Write on: Letters to the editor

September 6, 2000
Issue 

Mark Stoyich doesn't show much imagination in his review of The White Devil (GLW #418). Webster's play deals with the social and political issues of the Renaissance. He can hardly be blamed for not dealing with those of the twentieth century.

The question is whether there is anything in his play that we might still relate to. A reviewer in a Marxist newspaper might be expected to see that there is.

Webster is much more oppositional than Shakespeare. Of all the Jacobean dramatists he is the one most like Brecht, using alienation effects to destroy illusions and mystifications, and to expose the real social and political conditions of life. (Most of Webster's story is based on real events.)

Webster's effects, like Brecht's, are not at all subtle. So I don't see how Stoyich could have missed them. Webster depicts the corruption of the Church, the paranoid self-will of absolute princes, the unscrupulous brutality of a decadent ruling class, the double standards applied to women (as ever), the opportunism of careerists, the servility of the yes-men who surround the "great", etc. The parallels with political elites and their hangers-on in the twentieth century are pretty obvious.

The production wasn't dull. It was carried off with great energy and wit. The actors were all well cast, and performed with vigour and clarity.

Jacobean tragedy, apart from Shakespeare, isn't often performed.

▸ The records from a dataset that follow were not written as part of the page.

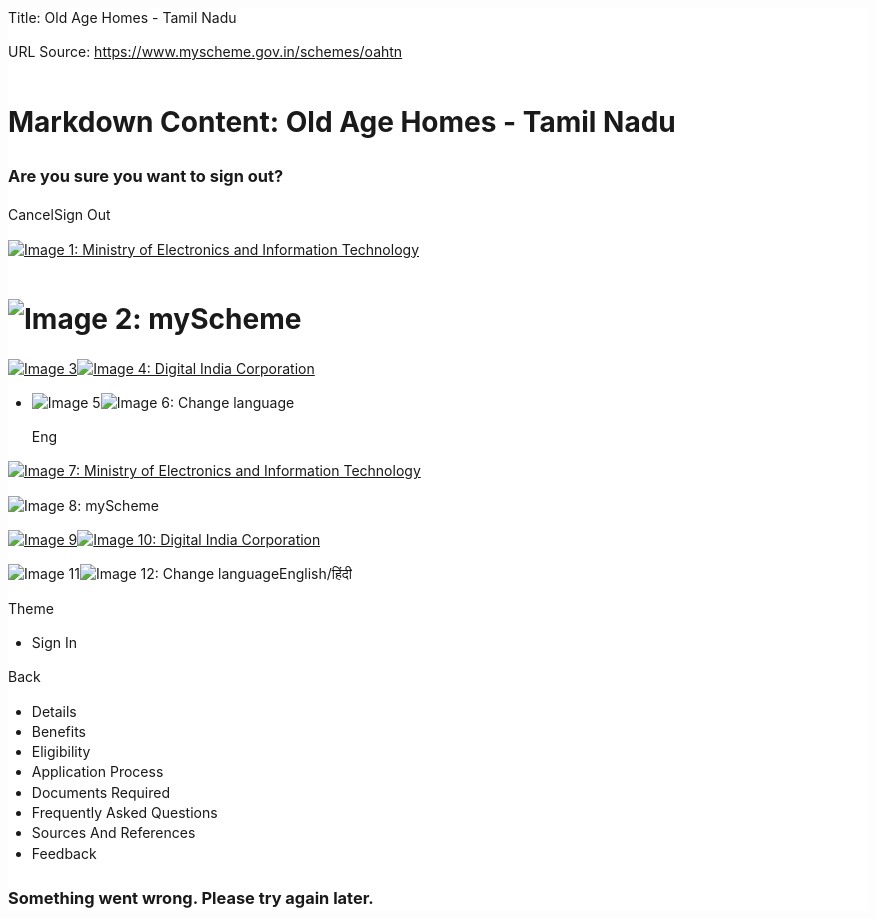 Title: Old Age Homes - Tamil Nadu

URL Source: https://www.myscheme.gov.in/schemes/oahtn

Markdown Content:
Old Age Homes - Tamil Nadu
===============
  

### Are you sure you want to sign out?

CancelSign Out

[![Image 1: Ministry of Electronics and Information Technology](https://cdn.myscheme.in/images/logos/emblem-black.svg)](https://www.myscheme.gov.in/)

![Image 2: myScheme](https://cdn.myscheme.in/images/logos/myscheme-logo-black.svg)
==================================================================================

[![Image 3](blob:https://www.myscheme.gov.in/7029bfa5283c1934d72d4efe1c626373)![Image 4: Digital India Corporation](https://cdn.myscheme.in/images/logos/digital-india-black.svg)](https://www.digitalindia.gov.in/)

*   ![Image 5](blob:https://www.myscheme.gov.in/39e3356370f513e3664ceae4ebfc3a5a)![Image 6: Change language](blob:https://www.myscheme.gov.in/b9a31d3949b1882a09ed2f8508d538f3)
    
    Eng
    

[![Image 7: Ministry of Electronics and Information Technology](https://cdn.myscheme.in/images/logos/emblem-black.svg)](https://www.myscheme.gov.in/)

![Image 8: myScheme](https://cdn.myscheme.in/images/logos/myscheme-logo-black.svg)

[![Image 9](blob:https://www.myscheme.gov.in/04e0786ebe0ffe2b3244c2451b75b80f)![Image 10: Digital India Corporation](https://cdn.myscheme.in/images/logos/digital-india-black.svg)](https://www.digitalindia.gov.in/)

![Image 11](blob:https://www.myscheme.gov.in/39e3356370f513e3664ceae4ebfc3a5a)![Image 12: Change language](https://cdn.myscheme.in/images/icons/language.svg)English/हिंदी

Theme

*   Sign In

Back

*   Details
*   Benefits
*   Eligibility
*   Application Process
*   Documents Required
*   Frequently Asked Questions
*   Sources And References
*   Feedback

### Something went wrong. Please try again later.
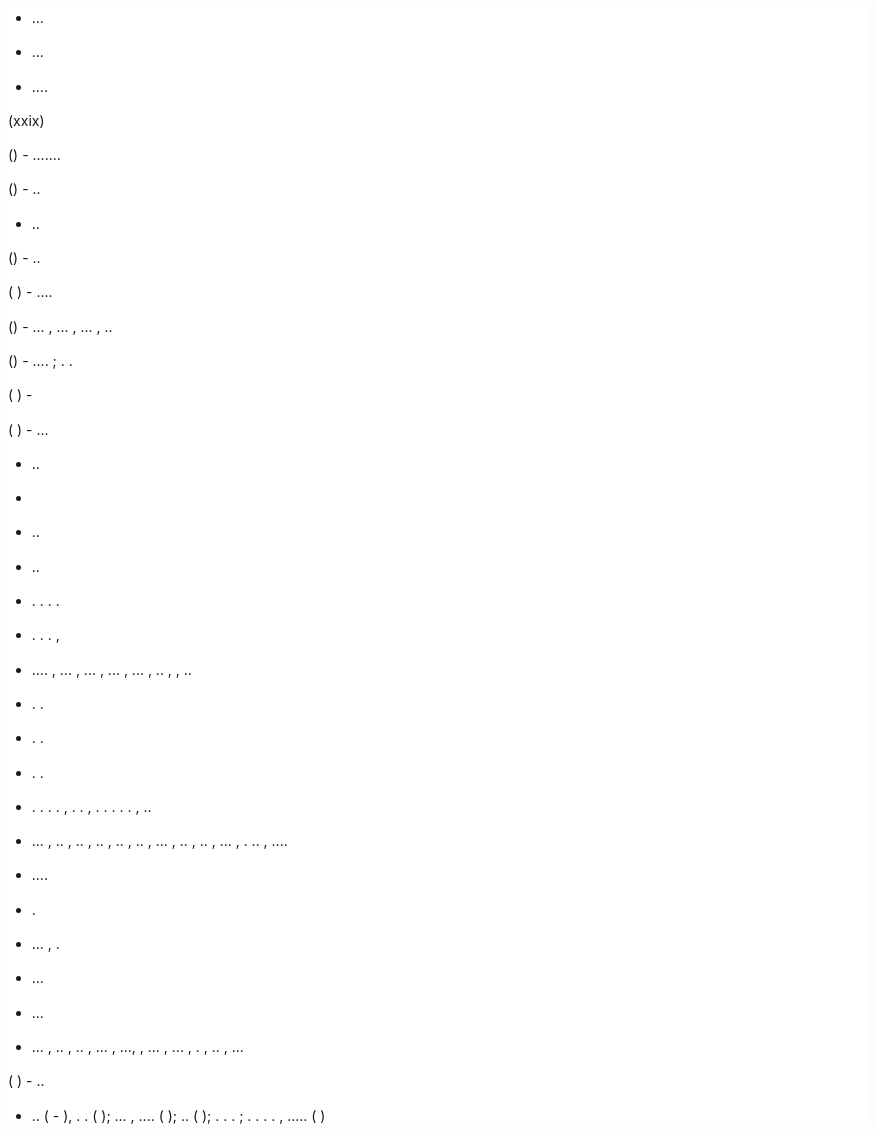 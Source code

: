 - ...

- ...

- ....

(xxix)

() - .......

() - ..

- ..

() - ..

( ) - ....

() - ... , ... , ... , ..

() - .... ; . .

( ) -

( ) - ...

- ..

-

- ..

- ..

- . . . .

- . . . ,

- .... , ... , ... , ... , ... , .. , , ..

- . .

- . .

- . .

- . . . . , . . , . . . . . , ..

- ... , .. , .. , .. , .. , .. , ... , .. , .. , ... , . .. , ....

- ....

- .

- ... , .

- ...

- ...

- ... , .. , .. , ... , ..., , ... , ... , . , .. , ...

( ) - ..

- .. ( - ), . . ( ); ... , .... ( ); .. ( ); . . . ; . . . . , ..... ( )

This production is an opportunity to see how a politically shrewd dramatist (writing under an absolute monarchy) responded to the decay of the state apparatus in the years leading to the English Revolution of 1642.

As one of the ideologues who helped to form the climate of opinion in which a king could be executed, Webster deserves better from a Marxist newspaper.

David Brooks
Glebe NSW

Refugees

The recent desperate protests by asylum seekers at Woomera Detention Centre are another indication of the inhumane conditions faced by people seeking refuge in Australia.

Philip Ruddock's threat of jail sentences for the protesting asylum seekers is bitterly ironic. These asylum seekers, having fled war-torn countries, in some cases facing torture and having lost relatives to brutal repression, face virtual jail from the time they arrive. Australia is the only country in the world to mandatorily detain asylum seekers who are unable to obtain papers.

One guard from the detention centre described the protesters as "like a pack of wild animals". Yet most animals are treated far better than these people. Imagine the frustration of risking your life to flee brutal conditions, and, having finally made it, finding yourself and your family, children included, locked up indefinitely.

Lawyers from Woomera indicate that those protesting have not been allowed even to apply for refugee status. They have been detained since November last year, and have no idea of their rights. They are afraid of deportation to possible death. This is not only arbitrary but indefinite detention.

The Refugee Action Collective calls on the Federal Government to immediately free the refugees from this inhuman incarceration. Increased funding should be spent not on barbed wire fences and water cannons, but on settlement services for refugees.

All refugees must have the right to permanent residency. That is the only human solution.

Paul Benedek
Refugee Action Collective
Sydney
[Abridged.]

Mutual obligation

It is only reasonable to impose additional social obligations upon relatively privileged people. Why can't this "mutual obligation" obsessed government understand this? Why is it hell bent on imposing new requirements on social security recipients who are relatively underprivileged?

In its most extreme form, the "mutual obligation" ideology says that simply because someone receives income from the state they should (if humanly possible) give "something back to society". This is absurd. Whether someone is paid "unearned" income by the government, a family member or a share trust — or is paid a wage — is intrinsically irrelevant. What matters is how well off people are, all things considered.

Social security payments are made to seriously disadvantaged people to make them better off. The problem is that even after the payments are made — assuming them to be made with few strings attached — the recipients often remain badly off because they were so badly off to start with and because the payment levels ae so low.

Such people do not have unmet obligations to society, the reverse is true.